Augmentation 2013-2014 de la concentration de méthane deux fois supérieures à la moyenne des dix dernières années

Le méthane, dont 60% des rejets sont d’origine humaine (élevage de ruminants, riziculture, exploitation des combustibles fossiles, décharges, combustion du bois…) a de son côté augmenté de 9 ppb entre 2013 et 2014, ce qui est près de deux fois plus que la moyenne d’augmentation depuis 10 ans (4,7 ppb/an). Après une stabilisation au début du siècle, les émissions de méthane sont reparties à la hausse depuis 2007. “Les mesures du CH4 (…) donnent à penser que cette évolution est probablement due à une hausse des émissions de méthane provenant des terres humides des régions tropicales ainsi que des sources anthropiques aux lattitudes moyennes de l’hémisphère nord”, commente l’OMM. A quantité égale et en tenant compte des rétroactions du système climatique, le potentiel de réchauffement global (PRG) du méthane est 86 fois plus puissant que le CO2 sur vingt ans et 34 fois sur un siècle.

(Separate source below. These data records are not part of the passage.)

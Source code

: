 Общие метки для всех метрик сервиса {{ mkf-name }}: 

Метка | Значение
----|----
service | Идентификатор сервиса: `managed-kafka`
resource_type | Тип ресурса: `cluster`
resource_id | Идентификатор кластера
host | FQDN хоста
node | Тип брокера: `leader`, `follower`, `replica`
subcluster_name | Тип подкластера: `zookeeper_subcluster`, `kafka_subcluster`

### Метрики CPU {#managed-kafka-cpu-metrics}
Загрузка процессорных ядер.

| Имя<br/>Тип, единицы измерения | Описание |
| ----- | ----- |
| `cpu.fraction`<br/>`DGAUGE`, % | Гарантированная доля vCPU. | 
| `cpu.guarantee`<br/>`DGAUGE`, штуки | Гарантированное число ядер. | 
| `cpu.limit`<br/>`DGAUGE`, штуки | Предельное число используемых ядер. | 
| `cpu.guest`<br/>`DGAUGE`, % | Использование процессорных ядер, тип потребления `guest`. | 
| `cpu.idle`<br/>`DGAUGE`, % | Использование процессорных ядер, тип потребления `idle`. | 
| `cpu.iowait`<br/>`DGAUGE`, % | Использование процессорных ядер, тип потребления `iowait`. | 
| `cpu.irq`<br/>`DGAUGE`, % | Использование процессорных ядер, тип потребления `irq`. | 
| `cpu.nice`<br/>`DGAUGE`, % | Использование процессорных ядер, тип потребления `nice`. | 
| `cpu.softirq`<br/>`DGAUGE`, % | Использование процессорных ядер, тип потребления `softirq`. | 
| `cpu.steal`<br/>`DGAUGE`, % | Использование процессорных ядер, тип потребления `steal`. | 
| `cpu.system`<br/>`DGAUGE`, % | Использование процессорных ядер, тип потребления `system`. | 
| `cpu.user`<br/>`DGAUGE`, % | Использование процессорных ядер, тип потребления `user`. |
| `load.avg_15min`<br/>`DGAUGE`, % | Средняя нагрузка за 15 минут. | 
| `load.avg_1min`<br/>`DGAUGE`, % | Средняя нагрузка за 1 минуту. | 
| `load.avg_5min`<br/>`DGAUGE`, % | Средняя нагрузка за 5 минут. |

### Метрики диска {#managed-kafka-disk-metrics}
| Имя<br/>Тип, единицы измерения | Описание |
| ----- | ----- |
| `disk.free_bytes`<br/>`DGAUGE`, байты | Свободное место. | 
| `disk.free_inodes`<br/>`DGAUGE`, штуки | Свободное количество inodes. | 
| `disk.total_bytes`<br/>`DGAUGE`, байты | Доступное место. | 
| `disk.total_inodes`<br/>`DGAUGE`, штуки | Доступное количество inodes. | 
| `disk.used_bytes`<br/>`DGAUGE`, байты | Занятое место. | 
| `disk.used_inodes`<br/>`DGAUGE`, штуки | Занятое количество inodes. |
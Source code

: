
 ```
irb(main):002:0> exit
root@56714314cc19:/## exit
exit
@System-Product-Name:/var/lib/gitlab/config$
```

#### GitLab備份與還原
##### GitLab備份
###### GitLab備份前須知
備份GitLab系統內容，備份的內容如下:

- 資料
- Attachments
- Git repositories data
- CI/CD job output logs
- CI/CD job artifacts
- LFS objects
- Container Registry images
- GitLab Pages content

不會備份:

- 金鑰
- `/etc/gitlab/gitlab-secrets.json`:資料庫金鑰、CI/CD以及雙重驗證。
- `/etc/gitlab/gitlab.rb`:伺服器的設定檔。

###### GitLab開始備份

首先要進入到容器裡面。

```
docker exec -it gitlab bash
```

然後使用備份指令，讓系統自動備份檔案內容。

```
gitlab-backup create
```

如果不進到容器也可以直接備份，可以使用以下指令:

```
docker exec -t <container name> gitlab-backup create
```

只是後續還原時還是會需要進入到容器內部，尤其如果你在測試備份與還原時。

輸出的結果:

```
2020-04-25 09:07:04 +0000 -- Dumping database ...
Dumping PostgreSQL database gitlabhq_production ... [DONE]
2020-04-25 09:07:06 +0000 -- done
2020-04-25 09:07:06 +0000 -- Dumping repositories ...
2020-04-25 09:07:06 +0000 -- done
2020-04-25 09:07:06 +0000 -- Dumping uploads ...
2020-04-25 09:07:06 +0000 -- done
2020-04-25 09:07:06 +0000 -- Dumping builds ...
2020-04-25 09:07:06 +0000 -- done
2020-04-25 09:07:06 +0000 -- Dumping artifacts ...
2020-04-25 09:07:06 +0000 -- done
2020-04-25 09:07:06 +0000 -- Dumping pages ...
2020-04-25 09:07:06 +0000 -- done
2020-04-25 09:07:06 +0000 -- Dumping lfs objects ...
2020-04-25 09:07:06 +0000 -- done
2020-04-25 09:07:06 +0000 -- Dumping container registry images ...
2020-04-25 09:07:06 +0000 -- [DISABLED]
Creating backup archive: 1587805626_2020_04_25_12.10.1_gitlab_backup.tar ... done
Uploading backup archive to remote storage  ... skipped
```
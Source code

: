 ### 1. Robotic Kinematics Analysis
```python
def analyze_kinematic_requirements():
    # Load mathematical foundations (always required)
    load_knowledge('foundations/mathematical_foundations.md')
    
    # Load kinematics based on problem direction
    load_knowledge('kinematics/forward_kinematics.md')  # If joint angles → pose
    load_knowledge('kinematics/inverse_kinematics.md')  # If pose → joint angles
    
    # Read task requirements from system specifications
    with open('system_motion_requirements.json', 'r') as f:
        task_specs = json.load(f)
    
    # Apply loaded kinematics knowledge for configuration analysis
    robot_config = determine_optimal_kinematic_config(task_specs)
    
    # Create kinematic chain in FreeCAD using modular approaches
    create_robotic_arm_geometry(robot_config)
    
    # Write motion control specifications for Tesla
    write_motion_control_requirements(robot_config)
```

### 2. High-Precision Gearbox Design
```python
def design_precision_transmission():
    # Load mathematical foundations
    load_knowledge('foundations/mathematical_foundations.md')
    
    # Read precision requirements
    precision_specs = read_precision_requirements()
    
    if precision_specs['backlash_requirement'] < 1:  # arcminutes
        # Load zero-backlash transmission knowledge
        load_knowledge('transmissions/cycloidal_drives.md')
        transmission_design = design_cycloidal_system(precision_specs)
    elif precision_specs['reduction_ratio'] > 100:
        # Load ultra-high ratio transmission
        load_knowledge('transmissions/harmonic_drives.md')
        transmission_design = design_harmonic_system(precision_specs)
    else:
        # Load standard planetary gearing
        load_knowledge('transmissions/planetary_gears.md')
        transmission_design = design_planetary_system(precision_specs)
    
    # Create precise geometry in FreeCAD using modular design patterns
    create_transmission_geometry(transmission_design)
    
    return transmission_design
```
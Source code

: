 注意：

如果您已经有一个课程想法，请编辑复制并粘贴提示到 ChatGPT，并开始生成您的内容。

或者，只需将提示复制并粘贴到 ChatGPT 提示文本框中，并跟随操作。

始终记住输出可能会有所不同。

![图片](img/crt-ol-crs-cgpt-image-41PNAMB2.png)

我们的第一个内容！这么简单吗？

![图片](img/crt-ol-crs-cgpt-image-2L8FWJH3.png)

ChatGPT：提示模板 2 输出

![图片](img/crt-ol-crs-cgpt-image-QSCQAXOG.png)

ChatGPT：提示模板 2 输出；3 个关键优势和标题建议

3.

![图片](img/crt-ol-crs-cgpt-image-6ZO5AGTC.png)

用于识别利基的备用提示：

Enfin, l’augmentation 2013-2014 de la concentration atmosphérique du protoxyde d’azote, qui provient à 40% de l’activité humaine (sols, combustion de biomasse, engrais, processus industriels…), est elle aussi supérieure à l’augmentation moyenne des dix dernières années: 1,1 ppb contre 0,87 ppb. Le potentiel de réchauffement global du N2O est, à quantité égale et en tenant compte des rétroactions du système climatique, près de 300 fois plus puissant que le CO2 sur un siècle.

(1) Parties par million.

(2) Parties par milliard.

(3) 21ème conférence des parties de la Convention-cadre des Nations-Unies sur les changements climatiques, ayant pour but officiel de trouver un accord universel capable de limiter le réchauffement global à +2°C depuis l’époque préindustrielle.

(4) Une façon de mesurer la puissance de réchauffement. Selon l’OMM, le CO2 contribue à 65% du forçage radiatif, le méthane à 17 % et le protoxyde d’azote à 12 %.

(5) La hausse de la concentration de CO2 dans l’atmosphère est principalement due à l’utilisation du pétrole, du charbon et du gaz.